FORTE DI UN MBA ALLA SDA BOCCONI, HA ABBANDONATO IL SUO POSTO DI MANAGER BANCARIO A OSLO PER ACQUISIRE L'AZIENDA VITIVINICOLA NERVI DI GATTINARA E L'HA GUIDATA ALLA CONQUISTA DEI MERCATI ESTERI

Il norvegese Erling Astrup (nella foto di Matteo Tosi) ha degustato per la prima volta un vino Nervi nel 1995, mentre si trovava a Milano per frequentare il Master of Business Administration di SDA Bocconi. Non poteva immaginare che sedici anni dopo avrebbe lasciato l’incarico di Head of Corporate Finance presso la sede di Oslo della banca Seb per rilevare quell’azienda vitivinicola, che dal 1906 ha sede a Gattinara (VC) e possiede vigneti coltivati da ottocento anni. “Era in concordato preventivo. Il vino era ottimo, le competenze c’erano, mancava una rete distributiva”.
 
L’amministratore delegato norvegese – anzi “nervigese”, come ama chiamarsi scherzosamente – ha ristrutturato l’azienda aprendo al mercato estero, che ora assicura il 75% delle vendite, ma ha dovuto scontrarsi con una serie di ostacoli tutti italiani. “Il primo è il costo del lavoro incredibilmente alto. È penalizzante per un’azienda come la nostra che vende vino di qualità e ha la necessità di impiegare molte persone per lavorare il vigneto in modo sartoriale.

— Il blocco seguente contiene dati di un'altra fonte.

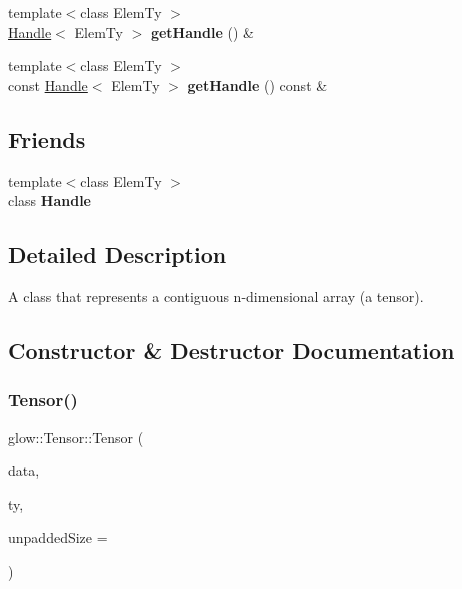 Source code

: \begin{DoxyCompactItemize}
\mbox{\label{classglow_1_1_tensor_a3145589191c1d1a4fd79f5c2f1215860}} 
{\footnotesize template$<$class Elem\+Ty $>$ }\\\hyperlink{classglow_1_1_handle}{Handle}$<$ Elem\+Ty $>$ {\bfseries get\+Handle} () \&
\item 
\mbox{\label{classglow_1_1_tensor_acbd750d3ec78725e4629479519430807}} 
{\footnotesize template$<$class Elem\+Ty $>$ }\\const \hyperlink{classglow_1_1_handle}{Handle}$<$ Elem\+Ty $>$ {\bfseries get\+Handle} () const \&
\end{DoxyCompactItemize}
\subsection*{Friends}
\begin{DoxyCompactItemize}
\item 
\mbox{\label{classglow_1_1_tensor_a67ca1a2d91273eaf85fb3d23ba8ce984}} 
{\footnotesize template$<$class Elem\+Ty $>$ }\\class {\bfseries Handle}
\end{DoxyCompactItemize}


\subsection{Detailed Description}
A class that represents a contiguous n-\/dimensional array (a tensor). 

\subsection{Constructor \& Destructor Documentation}
\mbox{\label{classglow_1_1_tensor_a647b7d8c649846c034297a04d4c3680b}} 
\subsubsection{\texorpdfstring{Tensor()}{Tensor()}}
{\footnotesize\ttfamily glow\+::\+Tensor\+::\+Tensor (\begin{DoxyParamCaption}\item[{void $\ast$}]{data,  }\item[{\hyperlink{structglow_1_1_type}{Type\+Ref}}]{ty,  }\item[{size\+\_\+t}]{unpadded\+Size = {} }\end{DoxyParamCaption})\hspace{0.3cm}{\ttfamily [inline]}}

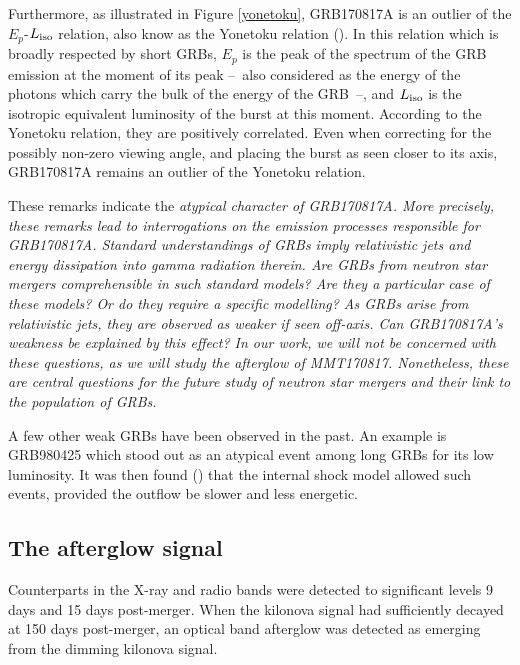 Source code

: Furthermore, as illustrated in Figure \ref{yonetoku}, GRB170817A is an outlier of the $E_p$-$L_{\rm{iso}}$ relation, also know as the Yonetoku relation (\cite{35}). In this relation which is broadly respected by short GRBs, $E_p$ is the peak of the spectrum of the GRB emission at the moment of its peak --~also considered as the energy of the photons which carry the bulk of the energy of the GRB~--, and $L_{\rm{iso}}$ is the isotropic equivalent luminosity of the burst at this moment. According to the Yonetoku relation, they are positively correlated. Even when correcting for the possibly non-zero viewing angle, and placing the burst as seen closer to its axis, GRB170817A remains an outlier of the Yonetoku relation.


These remarks indicate the \it{atypical} character of GRB170817A. More precisely, these remarks lead to interrogations on the emission processes responsible for GRB170817A. Standard understandings of GRBs imply relativistic jets and energy dissipation into gamma radiation therein. Are GRBs from neutron star mergers comprehensible in such standard models? Are they a particular case of these models? Or do they require a specific modelling? As GRBs arise from relativistic jets, they are observed as weaker if seen off-axis. Can GRB170817A's weakness be explained by this effect? In our work, we will not be concerned with these questions, as we will study the afterglow of MMT170817. Nonetheless, these are central questions for the future study of neutron star mergers and their link to the population of GRBs.

A few other weak GRBs have been observed in the past. An example is GRB980425 which stood out as an atypical event among long GRBs for its low luminosity. It was then found (\cite{50}) that the internal shock model allowed such events, provided the outflow be slower and less energetic.


\subsection{The afterglow signal}
\label{ags}
Counterparts in the X-ray and radio bands were detected to significant levels 9 days and 15 days post-merger. When the kilonova signal had sufficiently decayed at 150 days post-merger, an optical band afterglow was detected as emerging from the dimming kilonova signal.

Con un costo del lavoro paragonabile a quello di altri Paesi europei, avremmo potuto raddoppiare i dipendenti e impiantare più ettari, incrementando qualità e volume”. Il secondo ostacolo è il modo in cui sono configurate le imposte. “In quasi tutti gli altri Paesi del mondo paghi un’imposta quando hai un profitto, in Italia paghi anche se sei in perdita o stai investendo. Per uno straniero è controintuitivo e difficile da accettare. Il terzo problema è che il pubblico è un ottimo creditore, ma un pessimo debitore”. La complessità della macchina burocratica peggiora le cose. “In ufficio abbiamo quattro dipendenti. Uno e mezzo lavorano esclusivamente per interfacciarsi con la burocrazia. Il costo di conformità alle regole è altissimo. E tutto passa ancora sulla carta, roba da età della pietra. Avendo studiato per diciotto mesi a Milano sapevo di avere a che fare con un sistema difficile. Avevo considerato burocrazia e inefficienze alla stregua di costi del conto economico, ma non immaginavo fossero tanto alti”.
 
Nonostante ciò, Astrup elogia la competenza degli italiani e la loro capacità di districarsi fra regole e burocrazia: “Se un italiano ce la fa nel suo Paese, può farcela ovunque”.